The easiest way to satisfy (1) is to just make the outcome independent of everything.
```{r}
n <- nrow(gc_data)
gc_data_sim <- gc_data
gc_data_sim$BAD <- rbinom(n, 1, .5) # random 0-1
```
This is a satisfactory answer since it is technically correct and shows understanding of the application of the impossibility result. But I know that just being technically correct can seem unsatisfying as an answer, so I'll try to give a more interesting solution as well.
Another way to have a "fair world" (satisfying the impossibility theorem) would be if the outcome depends only on predictor variables that are independent of the protected attribute(s).

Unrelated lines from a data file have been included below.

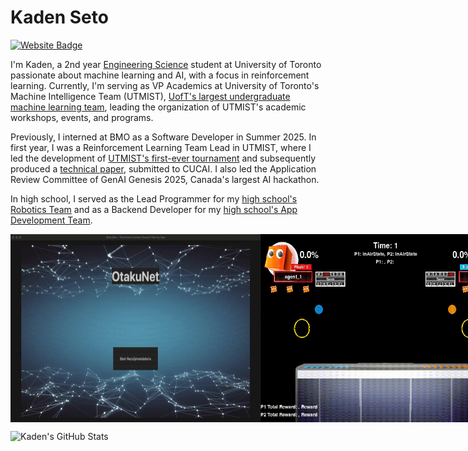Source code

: # Kaden Seto

[![Website Badge](https://img.shields.io/badge/website-Kaden_Seto-blue)](https://kseto06.github.io/)

I'm Kaden, a 2nd year [Engineering Science](https://engsci.utoronto.ca/program/what-is-engsci/) student at University of Toronto passionate about machine learning and AI, with a focus in reinforcement learning. Currently, I'm serving as VP Academics at University of Toronto's Machine Intelligence Team (UTMIST), [UofT's largest undergraduate machine learning team](https://utmist.ca), leading the organization of UTMIST's academic workshops, events, and programs.

Previously, I interned at BMO as a Software Developer in Summer 2025. In first year, I was a Reinforcement Learning Team Lead in UTMIST, where I led the development of [UTMIST's first-ever tournament](https://utmist.ca/ai2) and subsequently produced a [technical paper](AI_Squared___CUCAI_2025_Paper_final.pdf), submitted to CUCAI. I also led the Application Review Committee of GenAI Genesis 2025, Canada's largest AI hackathon.

In high school, I served as the Lead Programmer for my [high school's Robotics Team](https://titansrobotics.odoo.com/) and as a Backend Developer for my [high school's App Development Team](https://app.staugustinechs.ca/).

<div style="display: flex; justify-content: space-around;">
  <img src="recsys_demo.gif" width="400">
  <img src="aisquaredv3.gif" width="400">
  <img src="innerworlds.gif" width=500>
  <img src="MeepMeep.gif" width=300>
  <img src="aegis-compressed.gif" width="400">
  <img src="mortalkombat.gif" width="400">
</div>

![Kaden's GitHub Stats](https://github-readme-stats-sigma-five.vercel.app/api?username=kseto06&show_icons=true&theme=radical&include_all_commits=true&count_private=true)
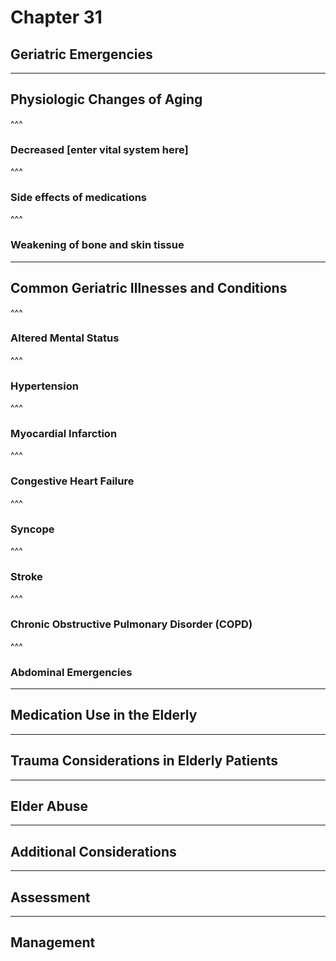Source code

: # Chapter 31
## Geriatric Emergencies

---

## Physiologic Changes of Aging

^^^

### Decreased <b>[enter vital system here]</b>

^^^

### Side effects of medications

^^^

### Weakening of bone and skin tissue

---

## Common Geriatric Illnesses and Conditions

^^^

### Altered Mental Status

^^^

### Hypertension

^^^

### Myocardial Infarction

^^^

### Congestive Heart Failure

^^^

### Syncope

^^^

### Stroke

^^^

### Chronic Obstructive Pulmonary Disorder (COPD)

^^^

### Abdominal Emergencies

---

## Medication Use in the Elderly

---

## Trauma Considerations in Elderly Patients

---

## Elder Abuse

---

## Additional Considerations

---

## Assessment

---

## Management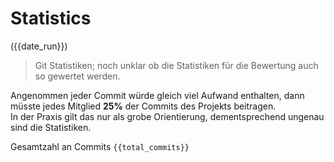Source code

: # Statistics
({{date_run}})
> Git Statistiken; noch unklar ob die Statistiken für die Bewertung auch so gewertet werden.

Angenommen jeder Commit würde gleich viel Aufwand enthalten, dann müsste jedes Mitglied **25%** der Commits des Projekts beitragen. \
In der Praxis gilt das nur als grobe Orientierung, dementsprechend ungenau sind die Statistiken.

Gesamtzahl an Commits `{{total_commits}}`
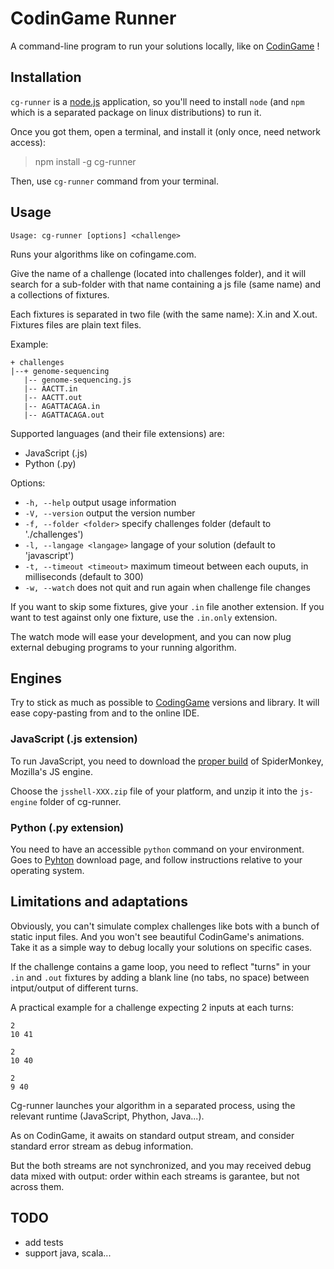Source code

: # CodinGame Runner

A command-line program to run your solutions locally, like on [CodinGame][cg] !


## Installation

`cg-runner` is a [node.js][node] application, so you'll need to install `node`
(and `npm` which is a separated package on linux distributions) to run it.

Once you got them, open a terminal, and install it (only once, need network access):

> npm install -g cg-runner

Then, use `cg-runner` command from your terminal.


## Usage

    Usage: cg-runner [options] <challenge>

Runs your algorithms like on cofingame.com.

Give the name of a challenge (located into challenges folder), and it will
search for a sub-folder with that name containing a js file (same name) and
a collections of fixtures.

Each fixtures is separated in two file (with the same name): X.in and X.out.
Fixtures files are plain text files.

Example:

    + challenges
    |--+ genome-sequencing
       |-- genome-sequencing.js
       |-- AACTT.in
       |-- AACTT.out
       |-- AGATTACAGA.in
       |-- AGATTACAGA.out

Supported languages (and their file extensions) are:
  - JavaScript (.js)
  - Python (.py)

Options:

  - `-h, --help`               output usage information
  - `-V, --version`            output the version number
  - `-f, --folder <folder>`    specify challenges folder (default to './challenges')
  - `-l, --langage <langage>`  langage of your solution (default to 'javascript')
  - `-t, --timeout <timeout>`  maximum timeout between each ouputs, in milliseconds (default to 300)
  - `-w, --watch`              does not quit and run again when challenge file changes

If you want to skip some fixtures, give your `.in` file another extension.
If you want to test against only one fixture, use the `.in.only` extension.

The watch mode will ease your development, and you can now plug external debuging programs
to your running algorithm.


## Engines

Try to stick as much as possible to [CodingGame][faq] versions and library.
It will ease copy-pasting from and to the online IDE.

### JavaScript (.js extension)
To run JavaScript, you need to download the [proper build][spidermonkey] of SpiderMonkey, Mozilla's JS engine.

Choose the `jsshell-XXX.zip` file of your platform, and unzip it into the `js-engine` folder of cg-runner.

### Python (.py extension)
You need to have an accessible `python` command on your environment.
Goes to [Pyhton][python] download page, and follow instructions relative to your operating system.


## Limitations and adaptations

Obviously, you can't simulate complex challenges like bots with a bunch of static input files.
And you won't see beautiful CodinGame's animations.
Take it as a simple way to debug locally your solutions on specific cases.

If the challenge contains a game loop, you need to reflect "turns" in your `.in` and `.out` fixtures
by adding a blank line (no tabs, no space) between intput/output of different turns.

A practical example for a challenge expecting 2 inputs at each turns:

    2
    10 41

    2
    10 40

    2
    9 40

Cg-runner launches your algorithm in a separated process,
using the relevant runtime (JavaScript, Phython, Java...).

As on CodinGame, it awaits on standard output stream, and consider standard error stream as debug information.

But the both streams are not synchronized, and you may received debug data mixed with output: order within each
streams is garantee, but not across them.


## TODO
- add tests
- support java, scala...

[faq]: https://www.codingame.com/faq
[node]: https://nodejs.org
[cg]: https://www.codingame.com
[spidermonkey]: https://ftp.mozilla.org/pub/firefox/nightly/latest-mozilla-central/
[python]: https://www.python.org/downloads/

I checked the other numeric predictors in this dataset and none of them were independent of `Female`, but I saw that I could create a new predictor that was independent, `Rate_Duration_ratio`:
```{r}
gc_data_indep <- gc_data |>
mutate(Rate_Duration_ratio = Installment_rate / Duration)
gc_data_indep |>
select(-BAD) |>
group_by(Female) |>
summarize(across(where(is.numeric), mean))
```
```{r}
exp_ratio <- function(x) exp(x)/(1+exp(x))
gc_data_sim <- gc_data_indep |>
mutate(
BAD = rbinom(n,
1,
prob = exp_ratio(7 * Rate_Duration_ratio)))
gc_data_sim |>
group_by(BAD) |>
summarize(avg_ratio = mean(Rate_Duration_ratio))
```
This shows we have a predictor variable that is correlated with the outcome, so the outcome is not just purely random and independent of everything (noise).
```{r}
# Predictive model
gc_sim_fit <- glm(BAD ~ ., family = binomial(), data = gc_data_sim)
```
#### Fairness metric 1
Which metric: **demographic parity**
```{r}
# Computing manually
gc_sim_fit_pred <- gc_sim_fit |>
broom::augment(type.predict = "response")
gc_sim_fit_pred |>
group_by(Female) |>
summarize(average = mean(.fitted),
cutoff50 = mean(.fitted > 0.5),
cutoff90 = mean(.fitted > 0.9))
```
```{r}
# Comparing to the fairness package answer
# skipped
```
#### Fairness metric 2
Which metric: **false negative rate parity**
```{r}
# Computing manually
# Computing manually with tidyverse
gc_sim_fit_pred |>
dplyr::filter(BAD == 1) |> # positives
group_by(Female) |>
summarize(FN50 = mean(.fitted < .5),
FN90 = mean(.fitted < .9))
```
#### Concluding thoughts
Since the questions were fairly open-ended there are many other possible good answers. This solution guide is just an example of some of the answers that first occurred to me and a few ways of writing of `R` code that may be helpful to learn from.